Problem to solve
Please return the listing below exactly, without any of its pictures.

Provided information
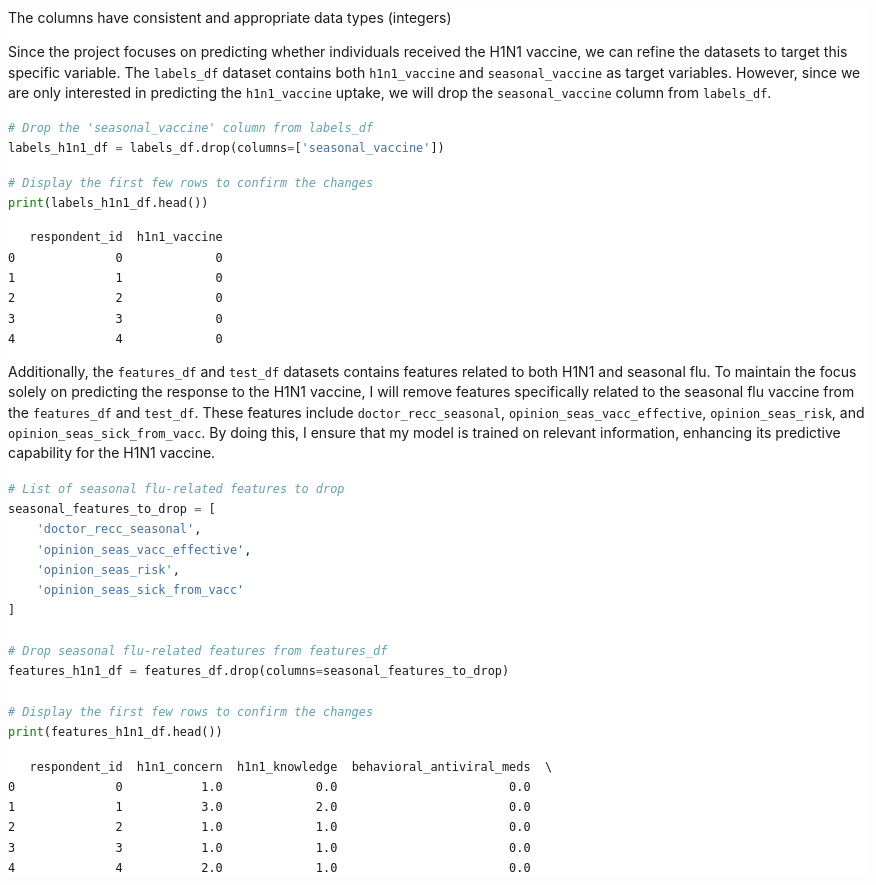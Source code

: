 
The columns have consistent and appropriate data types (integers)

Since the project focuses on predicting whether individuals received the H1N1 vaccine, we can refine the datasets to target this specific variable. The `labels_df` dataset contains both `h1n1_vaccine` and `seasonal_vaccine` as target variables. However, since we are only interested in predicting the `h1n1_vaccine` uptake, we will drop the `seasonal_vaccine` column from `labels_df`.


```python
# Drop the 'seasonal_vaccine' column from labels_df
labels_h1n1_df = labels_df.drop(columns=['seasonal_vaccine'])
```


```python
# Display the first few rows to confirm the changes
print(labels_h1n1_df.head())
```

       respondent_id  h1n1_vaccine
    0              0             0
    1              1             0
    2              2             0
    3              3             0
    4              4             0
    

Additionally, the `features_df` and `test_df` datasets contains features related to both H1N1 and seasonal flu. To maintain the focus solely on predicting the response to the H1N1 vaccine, I will remove features specifically related to the seasonal flu vaccine from the `features_df` and `test_df`. These features include `doctor_recc_seasonal`, `opinion_seas_vacc_effective`, `opinion_seas_risk`, and `opinion_seas_sick_from_vacc`. By doing this, I ensure that my model is trained on relevant information, enhancing its predictive capability for the H1N1 vaccine.


```python
# List of seasonal flu-related features to drop
seasonal_features_to_drop = [
    'doctor_recc_seasonal',
    'opinion_seas_vacc_effective',
    'opinion_seas_risk',
    'opinion_seas_sick_from_vacc'
]

# Drop seasonal flu-related features from features_df
features_h1n1_df = features_df.drop(columns=seasonal_features_to_drop)

# Display the first few rows to confirm the changes
print(features_h1n1_df.head())

```

       respondent_id  h1n1_concern  h1n1_knowledge  behavioral_antiviral_meds  \
    0              0           1.0             0.0                        0.0   
    1              1           3.0             2.0                        0.0   
    2              2           1.0             1.0                        0.0   
    3              3           1.0             1.0                        0.0   
    4              4           2.0             1.0                        0.0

Worked solution
Source code

: 
The columns have consistent and appropriate data types (integers)

Since the project focuses on predicting whether individuals received the H1N1 vaccine, we can refine the datasets to target this specific variable. The `labels_df` dataset contains both `h1n1_vaccine` and `seasonal_vaccine` as target variables. However, since we are only interested in predicting the `h1n1_vaccine` uptake, we will drop the `seasonal_vaccine` column from `labels_df`.


```python
# Drop the 'seasonal_vaccine' column from labels_df
labels_h1n1_df = labels_df.drop(columns=['seasonal_vaccine'])
```


```python
# Display the first few rows to confirm the changes
print(labels_h1n1_df.head())
```

       respondent_id  h1n1_vaccine
    0              0             0
    1              1             0
    2              2             0
    3              3             0
    4              4             0
    

Additionally, the `features_df` and `test_df` datasets contains features related to both H1N1 and seasonal flu. To maintain the focus solely on predicting the response to the H1N1 vaccine, I will remove features specifically related to the seasonal flu vaccine from the `features_df` and `test_df`. These features include `doctor_recc_seasonal`, `opinion_seas_vacc_effective`, `opinion_seas_risk`, and `opinion_seas_sick_from_vacc`. By doing this, I ensure that my model is trained on relevant information, enhancing its predictive capability for the H1N1 vaccine.


```python
# List of seasonal flu-related features to drop
seasonal_features_to_drop = [
    'doctor_recc_seasonal',
    'opinion_seas_vacc_effective',
    'opinion_seas_risk',
    'opinion_seas_sick_from_vacc'
]

# Drop seasonal flu-related features from features_df
features_h1n1_df = features_df.drop(columns=seasonal_features_to_drop)

# Display the first few rows to confirm the changes
print(features_h1n1_df.head())

```

       respondent_id  h1n1_concern  h1n1_knowledge  behavioral_antiviral_meds  \
    0              0           1.0             0.0                        0.0   
    1              1           3.0             2.0                        0.0   
    2              2           1.0             1.0                        0.0   
    3              3           1.0             1.0                        0.0   
    4              4           2.0             1.0                        0.0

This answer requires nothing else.